Mailing List Archives
Authenticated access
|
|
|
[Date Prev][Date Next][Thread Prev][Thread Next][Date Index][Thread Index]
Re: [HTCondor-users] Access to renamed DAG node names
- Date: Mon, 12 Jan 2015 11:50:52 +0000
- From: Brian Candler <b.candler@xxxxxxxxx>
- Subject: Re: [HTCondor-users] Access to renamed DAG node names
Here's a rough idea of how I'm attempting to compose DAGs.
I want to write two similar dags using the same code; the output from
one dag is used as the input to another; and the two dags are spliced
into a parent dag.
Now, I tried doing this using a separate subdirectory for each dag, and
using "SPLICE .... DIR=<directory>". However it doesn't do what I
expected. Every submit file, every job output/error file still has to be
explictly given relative to the top-level directory.
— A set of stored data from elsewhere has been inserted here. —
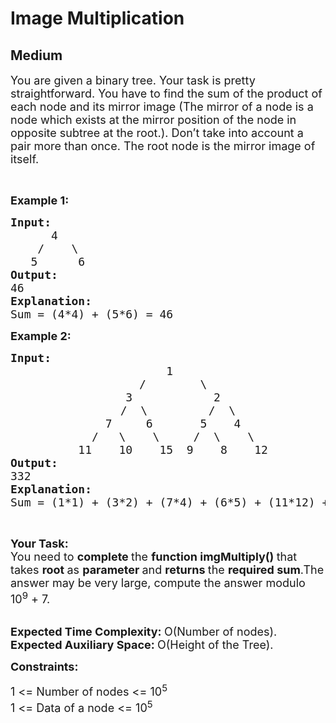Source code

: # Image Multiplication
## Medium
<div class="problems_problem_content__Xm_eO"><p><span style="font-size:18px">You are given a binary tree. Your task is pretty straightforward. You have to find the sum of the product of each node and its mirror image (The mirror of a node is a node which exists at the mirror position of the node in opposite subtree at the root.). Don’t take into account a pair more than once. The root node is the mirror image of itself.</span></p>

<p>&nbsp;</p>

<p><strong><span style="font-size:18px">Example 1:</span></strong></p>

<pre><strong><span style="font-size:18px">Input:</span></strong>
<span style="font-size:18px">      4         </span>
<span style="font-size:18px">    /    \</span>
<span style="font-size:18px">   5      6</span>
<span style="font-size:18px"><strong>Output:</strong></span>
<span style="font-size:18px">46</span>
<span style="font-size:18px"><strong>Explanation:</strong></span>
<span style="font-size:18px">Sum = (4*4) + (5*6) = 46</span></pre>

<p><strong><span style="font-size:18px">Example 2:</span></strong></p>

<pre><strong><span style="font-size:18px">Input:</span></strong>
<span style="font-size:18px">                       1                 </span>
<span style="font-size:18px">                   /        \</span>
<span style="font-size:18px">                 3            2</span>
        <span style="font-size:18px">          /  \         /  \</span>
<span style="font-size:18px">              7     6       5    4</span>
<span style="font-size:18px">            /   \    \     /  \    \</span>
<span style="font-size:18px">          11    10    15  9    8    12</span>
<strong><span style="font-size:18px">Output:</span></strong>
<span style="font-size:18px">332</span>
<strong><span style="font-size:18px">Explanation:</span></strong>
<span style="font-size:18px">Sum = (1*1) + (3*2) + (7*4) + (6*5) + (11*12) + (15*9) = 332</span></pre>

<p>&nbsp;</p>

<p><span style="font-size:18px"><strong>Your Task:</strong><br>
You need to&nbsp;<strong>complete&nbsp;</strong>the&nbsp;<strong>function imgMultiply()&nbsp;</strong>that takes&nbsp;<strong>root&nbsp;</strong>as&nbsp;<strong>parameter&nbsp;</strong>and&nbsp;<strong>returns&nbsp;</strong>the&nbsp;<strong>required sum</strong>.The answer may be very large, compute the answer modulo 10<sup>9</sup>&nbsp;+ 7.</span></p>

<p><br>
<span style="font-size:18px"><strong>Expected Time Complexity:&nbsp;</strong>O(Number of nodes).<br>
<strong>Expected Auxiliary Space:&nbsp;</strong>O(Height of the Tree).</span></p>

<p><span style="font-size:18px"><strong>Constraints:</strong>&nbsp; &nbsp; &nbsp; &nbsp; &nbsp; &nbsp;&nbsp;</span></p>

<p><span style="font-size:18px">1 &lt;= Number of nodes &lt;= 10<sup>5</sup><br>
1 &lt;= Data of a node &lt;= 10<sup>5</sup></span></p>
</div>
Could this perhaps be a bug? I'm using condor 8.2.4-281588
A script to demonstrate:
---- 8< ----
#!/bin/bash
write_dag() {
cat <<EOS >"foo.dag"
JOB A $2/foo.sub
VARS A job="A" input="$1" arg1="aaa" arg2="AAA" prefix="$2/"
JOB B $2/foo.sub
VARS B job="B" input="$2/A.out" arg1="bbb" arg2="BBB" prefix="$2/"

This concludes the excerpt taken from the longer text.